Segment Start: Input data

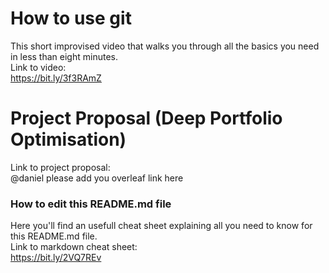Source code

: # How to use git
This short improvised video that walks you through all the basics you need in less than eight minutes.  
Link to video:  
https://bit.ly/3f3RAmZ

# Project Proposal (Deep Portfolio Optimisation)
Link to project proposal:  
@daniel please add you overleaf link here

### How to edit this README.md file
Here you'll find an usefull cheat sheet explaining all you need to know for this README.md file.  
Link to markdown cheat sheet:  
https://bit.ly/2VQ7REv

Segment End: Input data

=== Problem to solve ===
Each line from the one containing "https://bit.ly/3f3RAmZ" to the last line above must be returned exactly, and no line outside that range.

=== Response ===
https://bit.ly/3f3RAmZ

# Project Proposal (Deep Portfolio Optimisation)
Link to project proposal:  
@daniel please add you overleaf link here

### How to edit this README.md file
Here you'll find an usefull cheat sheet explaining all you need to know for this README.md file.  
Link to markdown cheat sheet:  
https://bit.ly/2VQ7REv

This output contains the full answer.